The Thuthapuzha, a tributary of the Bharathappuzha (Ponnani River), which is also the longest river of Kerala, flows through Thootha, a village located about 10 km from Perinthalmanna. The Western Ghats mountain range begins east of Perinthalmanna. Kodikuthimala hillstation is located in the Thazhekode village of Perinthalmanna Taluk, which also shares its boundary with the municipality of Perinthalmanna. Melattur village of Perinthalmanna Taluk is a part of Nilgiri Biosphere Reserve.

Angadipuram Laterite is a notified National Geo-heritage Monument located about 2 km west of the Perinthalmanna town centre.

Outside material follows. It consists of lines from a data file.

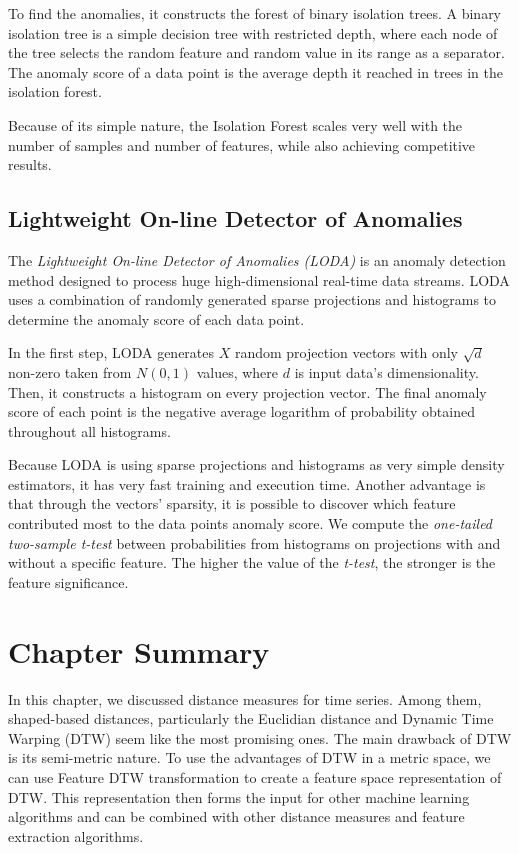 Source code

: To find the anomalies, it constructs the forest of binary isolation trees. A binary isolation tree is a simple decision tree with restricted depth, where each node of the tree selects the random feature and random value in its range as a separator. The anomaly score of a data point is the average depth it reached in trees in the isolation forest.

Because of its simple nature, the Isolation Forest scales very well with the number of samples and number of features, while also achieving competitive results.

\subsection{Lightweight On-line Detector of Anomalies}
The \textit{Lightweight On-line Detector of Anomalies (LODA)} is an anomaly detection method designed to process huge high-dimensional real-time data streams. LODA uses a combination of randomly generated sparse projections and histograms to determine the anomaly score of each data point.

In the first step, LODA generates $X$ random projection vectors with only $\sqrt{d}$ non-zero taken from $N(0, 1)$ values, where $d$ is input data's dimensionality. Then, it constructs a histogram on every projection vector. The final anomaly score of each point is the negative average logarithm of probability obtained throughout all histograms.

Because LODA is using sparse projections and histograms as very simple density estimators, it has very fast training and execution time. Another advantage is that through the vectors' sparsity, it is possible to discover which feature contributed most to the data points anomaly score. We compute the \textit{one-tailed two-sample t-test} between probabilities from histograms on projections with and without a specific feature. The higher the value of the \textit{t-test}, the stronger is the feature significance.

\section{Chapter Summary}
In this chapter, we discussed distance measures for time series. Among them, shaped-based distances, particularly the Euclidian distance and Dynamic Time Warping (DTW) seem like the most promising ones. The main drawback of DTW is its semi-metric nature. To use the advantages of DTW in a metric space, we can use Feature DTW transformation to create a feature space representation of DTW. This representation then forms the input for other machine learning algorithms and can be combined with other distance measures and feature extraction algorithms.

Gulmohar flowering trees are widely seen in the Perinthalmanna area.

==Demographics==

The population of Perinthalmanna was 49,723 as of the 2011 census. Males constituted 47.3% and females 52.7%. Malayalam is the most spoken language in the town. Perinthalmanna has been a multi-ethnic and multi-religious town since the early medieval period. Muslims form the largest religious group, followed by Hindus and Christians. The municipality of Perinthalmanna has an average literacy rate of 95.3%, which is higher than the state average of 94.0%.

==Civic administration==
The town is administered by the Perinthalmanna Municipality, headed by a chairperson. For administrative purposes, the municipality is divided into 37 wards, from each of which members of the municipal council are elected for five years. The incumbent Municipal Chairperson is Surayya Farooq, and the Vice Chairperson is M. B. Mohammed Fasal.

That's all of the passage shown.